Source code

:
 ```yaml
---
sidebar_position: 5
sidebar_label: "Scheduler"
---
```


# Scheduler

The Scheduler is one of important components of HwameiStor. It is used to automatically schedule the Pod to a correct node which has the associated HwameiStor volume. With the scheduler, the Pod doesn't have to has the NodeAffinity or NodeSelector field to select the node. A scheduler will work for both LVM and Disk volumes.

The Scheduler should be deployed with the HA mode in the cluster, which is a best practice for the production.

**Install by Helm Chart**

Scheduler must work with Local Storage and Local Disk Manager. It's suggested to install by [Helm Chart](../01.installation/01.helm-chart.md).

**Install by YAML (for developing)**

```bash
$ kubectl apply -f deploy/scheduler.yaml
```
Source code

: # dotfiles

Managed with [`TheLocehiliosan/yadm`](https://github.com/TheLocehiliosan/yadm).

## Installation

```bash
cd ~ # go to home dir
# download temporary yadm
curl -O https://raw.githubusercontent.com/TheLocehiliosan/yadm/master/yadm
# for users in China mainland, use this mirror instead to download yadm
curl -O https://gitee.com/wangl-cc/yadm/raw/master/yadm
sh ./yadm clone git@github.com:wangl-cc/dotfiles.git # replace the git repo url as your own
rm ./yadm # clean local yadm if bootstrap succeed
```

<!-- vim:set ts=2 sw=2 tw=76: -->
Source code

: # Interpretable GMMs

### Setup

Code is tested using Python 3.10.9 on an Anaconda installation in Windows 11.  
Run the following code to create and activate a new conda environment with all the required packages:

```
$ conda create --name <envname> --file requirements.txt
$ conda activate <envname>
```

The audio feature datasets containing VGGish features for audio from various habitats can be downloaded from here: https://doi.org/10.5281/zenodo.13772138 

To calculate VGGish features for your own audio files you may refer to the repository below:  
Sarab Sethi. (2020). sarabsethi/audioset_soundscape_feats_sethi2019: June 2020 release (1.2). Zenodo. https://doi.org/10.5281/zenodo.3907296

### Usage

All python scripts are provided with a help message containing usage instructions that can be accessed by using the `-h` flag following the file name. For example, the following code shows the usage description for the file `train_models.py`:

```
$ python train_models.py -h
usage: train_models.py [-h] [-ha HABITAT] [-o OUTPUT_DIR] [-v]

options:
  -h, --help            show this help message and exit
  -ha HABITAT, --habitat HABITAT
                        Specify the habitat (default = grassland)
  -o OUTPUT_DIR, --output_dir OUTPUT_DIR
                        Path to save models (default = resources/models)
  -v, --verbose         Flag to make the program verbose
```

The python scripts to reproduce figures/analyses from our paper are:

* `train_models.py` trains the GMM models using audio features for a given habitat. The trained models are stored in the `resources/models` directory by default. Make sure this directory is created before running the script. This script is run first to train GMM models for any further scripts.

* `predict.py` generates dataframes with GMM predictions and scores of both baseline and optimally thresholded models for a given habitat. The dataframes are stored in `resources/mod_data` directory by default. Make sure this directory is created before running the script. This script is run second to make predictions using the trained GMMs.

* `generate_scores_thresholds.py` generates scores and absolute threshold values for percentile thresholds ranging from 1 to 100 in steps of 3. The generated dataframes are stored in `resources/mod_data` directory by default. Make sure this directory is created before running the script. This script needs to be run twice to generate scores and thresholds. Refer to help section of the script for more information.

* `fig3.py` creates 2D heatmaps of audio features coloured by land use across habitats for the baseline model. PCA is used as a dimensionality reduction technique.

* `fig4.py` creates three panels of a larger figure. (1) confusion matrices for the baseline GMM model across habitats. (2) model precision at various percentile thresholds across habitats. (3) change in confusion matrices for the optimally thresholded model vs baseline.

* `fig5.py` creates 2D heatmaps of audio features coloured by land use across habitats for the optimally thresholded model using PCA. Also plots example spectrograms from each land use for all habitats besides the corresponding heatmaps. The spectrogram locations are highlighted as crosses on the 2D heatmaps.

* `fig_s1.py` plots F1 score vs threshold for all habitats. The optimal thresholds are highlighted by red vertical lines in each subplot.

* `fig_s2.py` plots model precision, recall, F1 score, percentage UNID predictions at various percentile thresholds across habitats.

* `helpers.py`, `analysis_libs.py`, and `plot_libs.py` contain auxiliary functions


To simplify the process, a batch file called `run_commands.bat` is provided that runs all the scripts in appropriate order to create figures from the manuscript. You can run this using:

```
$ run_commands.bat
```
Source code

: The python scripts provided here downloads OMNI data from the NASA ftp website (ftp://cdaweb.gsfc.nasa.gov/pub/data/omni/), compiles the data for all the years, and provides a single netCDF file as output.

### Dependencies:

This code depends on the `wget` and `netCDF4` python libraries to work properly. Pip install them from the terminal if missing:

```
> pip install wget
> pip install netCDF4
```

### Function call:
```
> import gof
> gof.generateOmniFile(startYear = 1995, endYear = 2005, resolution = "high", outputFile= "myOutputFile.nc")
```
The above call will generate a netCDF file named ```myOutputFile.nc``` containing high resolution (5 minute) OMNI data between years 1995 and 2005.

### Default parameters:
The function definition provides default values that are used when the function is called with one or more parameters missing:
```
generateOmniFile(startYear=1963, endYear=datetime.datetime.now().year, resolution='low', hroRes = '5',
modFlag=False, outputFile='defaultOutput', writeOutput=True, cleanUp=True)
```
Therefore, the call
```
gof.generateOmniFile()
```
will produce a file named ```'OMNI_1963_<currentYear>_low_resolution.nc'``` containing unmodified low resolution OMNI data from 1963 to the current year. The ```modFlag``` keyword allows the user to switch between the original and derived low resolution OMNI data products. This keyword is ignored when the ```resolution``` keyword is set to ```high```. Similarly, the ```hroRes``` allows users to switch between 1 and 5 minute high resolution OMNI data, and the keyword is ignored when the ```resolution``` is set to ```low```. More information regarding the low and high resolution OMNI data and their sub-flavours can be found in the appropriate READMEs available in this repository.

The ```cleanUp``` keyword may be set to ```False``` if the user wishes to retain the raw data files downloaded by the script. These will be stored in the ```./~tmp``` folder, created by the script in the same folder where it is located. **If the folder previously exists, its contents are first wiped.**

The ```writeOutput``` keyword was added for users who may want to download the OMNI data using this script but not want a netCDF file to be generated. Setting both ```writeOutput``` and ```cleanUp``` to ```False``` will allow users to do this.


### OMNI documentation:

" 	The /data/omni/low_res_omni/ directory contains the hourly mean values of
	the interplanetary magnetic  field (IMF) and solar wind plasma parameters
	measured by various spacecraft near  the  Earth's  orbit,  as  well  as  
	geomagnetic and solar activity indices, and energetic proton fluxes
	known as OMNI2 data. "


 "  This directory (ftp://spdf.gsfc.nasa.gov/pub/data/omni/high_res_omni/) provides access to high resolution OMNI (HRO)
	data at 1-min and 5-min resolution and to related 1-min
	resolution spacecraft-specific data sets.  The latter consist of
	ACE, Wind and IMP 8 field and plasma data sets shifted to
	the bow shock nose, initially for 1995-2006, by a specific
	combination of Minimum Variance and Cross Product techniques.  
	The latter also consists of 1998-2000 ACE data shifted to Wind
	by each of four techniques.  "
-----
What to produce. The response must hold only the lines above from the line with "data at 1-min" through the line with "The latter also", each copied exactly, both ends kept.

Solved exercise.
	data at 1-min and 5-min resolution and to related 1-min
	resolution spacecraft-specific data sets.  The latter consist of
	ACE, Wind and IMP 8 field and plasma data sets shifted to
	the bow shock nose, initially for 1995-2006, by a specific
	combination of Minimum Variance and Cross Product techniques.  
	The latter also consists of 1998-2000 ACE data shifted to Wind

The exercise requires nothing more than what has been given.